Élevé en sa patrie, uniquement en vue de la chasse, en dehors de toute
influence de la mode, il est peu surprenant qu'il ait largement profité de
cette sélection utilitaire. Ces dernières années, des professionnels ayant
longtemps vécu dans l'intimité de chiens de grand style ont exprimé leur
surprise, dans les colonnes des périodiques cynégétiques, devant l'efficacité
du travail des springers.
Personnellement, je n'ai aucun intérêt à exposer ce qui me
semble simplement l'expression de la vérité. La vérité qui vient soudain
bousculer certaines façons de penser est toujours offensante. Il faut pourtant
bien la faire connaître, ne serait-ce que pour renseigner les esprits
prévoyants sur les mesures à prendre.
Je suis de ceux qui envisagent avec peine cette extension du
nouveau comportement de la perdrix en des régions où ses mœurs étaient autres.
La chasse classique au chien d'arrêt comporte de la part du sportman la
connaissance des habitudes du gibier et de l’art de la conduite de leur
auxiliaire, outre les talents du tireur. C'est un sport qui a passionné justement
bien des générations.

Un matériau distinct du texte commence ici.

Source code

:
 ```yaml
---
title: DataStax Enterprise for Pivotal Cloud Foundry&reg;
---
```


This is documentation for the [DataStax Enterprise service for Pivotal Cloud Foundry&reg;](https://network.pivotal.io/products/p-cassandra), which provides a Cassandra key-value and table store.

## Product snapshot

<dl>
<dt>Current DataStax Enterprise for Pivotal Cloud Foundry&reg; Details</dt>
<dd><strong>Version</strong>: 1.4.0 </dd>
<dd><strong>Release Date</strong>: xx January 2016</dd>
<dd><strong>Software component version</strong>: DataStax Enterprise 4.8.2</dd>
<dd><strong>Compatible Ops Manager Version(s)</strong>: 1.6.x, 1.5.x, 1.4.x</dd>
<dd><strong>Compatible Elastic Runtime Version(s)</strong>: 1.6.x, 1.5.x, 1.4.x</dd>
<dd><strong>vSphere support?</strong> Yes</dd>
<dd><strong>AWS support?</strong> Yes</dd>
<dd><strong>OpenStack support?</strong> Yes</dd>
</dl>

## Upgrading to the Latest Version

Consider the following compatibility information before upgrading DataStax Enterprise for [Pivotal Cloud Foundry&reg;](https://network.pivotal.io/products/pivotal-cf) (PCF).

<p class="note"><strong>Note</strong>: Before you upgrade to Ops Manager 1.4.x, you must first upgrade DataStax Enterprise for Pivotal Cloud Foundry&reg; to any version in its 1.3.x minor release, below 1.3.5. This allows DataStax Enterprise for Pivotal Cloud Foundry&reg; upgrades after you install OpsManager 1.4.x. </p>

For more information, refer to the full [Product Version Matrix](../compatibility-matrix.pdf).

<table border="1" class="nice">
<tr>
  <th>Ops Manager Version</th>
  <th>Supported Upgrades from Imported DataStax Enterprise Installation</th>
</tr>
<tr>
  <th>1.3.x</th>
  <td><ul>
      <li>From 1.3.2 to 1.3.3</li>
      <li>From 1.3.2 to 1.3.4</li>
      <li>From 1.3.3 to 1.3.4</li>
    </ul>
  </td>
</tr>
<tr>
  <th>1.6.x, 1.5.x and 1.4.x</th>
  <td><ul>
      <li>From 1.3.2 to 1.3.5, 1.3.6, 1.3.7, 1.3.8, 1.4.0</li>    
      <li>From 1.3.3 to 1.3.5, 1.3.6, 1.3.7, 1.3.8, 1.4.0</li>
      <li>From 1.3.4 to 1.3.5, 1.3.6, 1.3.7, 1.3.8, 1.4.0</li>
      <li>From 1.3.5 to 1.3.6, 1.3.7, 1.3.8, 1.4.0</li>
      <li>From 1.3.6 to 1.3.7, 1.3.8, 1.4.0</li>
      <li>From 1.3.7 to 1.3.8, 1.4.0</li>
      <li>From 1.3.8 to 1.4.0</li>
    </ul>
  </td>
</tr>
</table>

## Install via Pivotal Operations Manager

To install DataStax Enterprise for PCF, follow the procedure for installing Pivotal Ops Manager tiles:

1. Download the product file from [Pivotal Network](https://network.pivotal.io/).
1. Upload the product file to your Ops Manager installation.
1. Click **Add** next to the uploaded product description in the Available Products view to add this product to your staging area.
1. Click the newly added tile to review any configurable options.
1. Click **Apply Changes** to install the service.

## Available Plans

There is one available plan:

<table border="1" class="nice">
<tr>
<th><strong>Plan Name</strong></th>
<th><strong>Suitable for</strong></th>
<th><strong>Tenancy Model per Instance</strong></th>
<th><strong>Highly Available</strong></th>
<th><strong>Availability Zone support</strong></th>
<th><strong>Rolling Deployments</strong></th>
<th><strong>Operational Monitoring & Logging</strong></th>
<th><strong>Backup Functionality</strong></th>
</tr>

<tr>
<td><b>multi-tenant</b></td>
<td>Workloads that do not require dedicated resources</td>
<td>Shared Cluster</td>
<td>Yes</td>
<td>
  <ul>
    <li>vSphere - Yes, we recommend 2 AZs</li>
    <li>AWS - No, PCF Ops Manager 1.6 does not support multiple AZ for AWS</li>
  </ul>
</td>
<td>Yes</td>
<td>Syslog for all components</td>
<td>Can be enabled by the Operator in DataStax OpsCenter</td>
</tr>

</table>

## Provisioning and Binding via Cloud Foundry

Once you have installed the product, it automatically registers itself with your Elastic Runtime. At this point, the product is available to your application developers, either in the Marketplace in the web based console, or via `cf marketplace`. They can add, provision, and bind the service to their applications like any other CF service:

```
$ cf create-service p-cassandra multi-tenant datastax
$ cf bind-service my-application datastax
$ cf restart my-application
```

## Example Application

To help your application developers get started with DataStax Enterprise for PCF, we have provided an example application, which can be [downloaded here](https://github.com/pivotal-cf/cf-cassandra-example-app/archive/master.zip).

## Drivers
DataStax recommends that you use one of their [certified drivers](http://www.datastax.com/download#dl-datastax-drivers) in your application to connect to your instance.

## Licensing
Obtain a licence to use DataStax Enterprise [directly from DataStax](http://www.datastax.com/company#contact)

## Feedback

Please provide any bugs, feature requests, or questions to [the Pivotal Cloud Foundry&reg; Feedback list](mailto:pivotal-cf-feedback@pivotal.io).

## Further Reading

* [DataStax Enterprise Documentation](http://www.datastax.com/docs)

Le voir prendre autre figure, avec moins d'allure, même
en admettant efficacité égale de rendement, ne peut qu'attrister ceux qui l'ont
connu dans sa splendeur durant de longues années. Mais l'histoire est un
éternel recommencement ; les événements tournent en rond, généralement par
notre faute. Si nous assistons à la revanche de choupille (mettons, de luxe, si
vous voulez), ce n'en est pas moins un retour sur le contre. Du haut du paradis
de saint Hubert, nos arrière-grands-pères doivent sourire en voyant le
renouveau de faveur du compagnon de leur jeunesse, un temps oublié.
R. DE KERMADEC.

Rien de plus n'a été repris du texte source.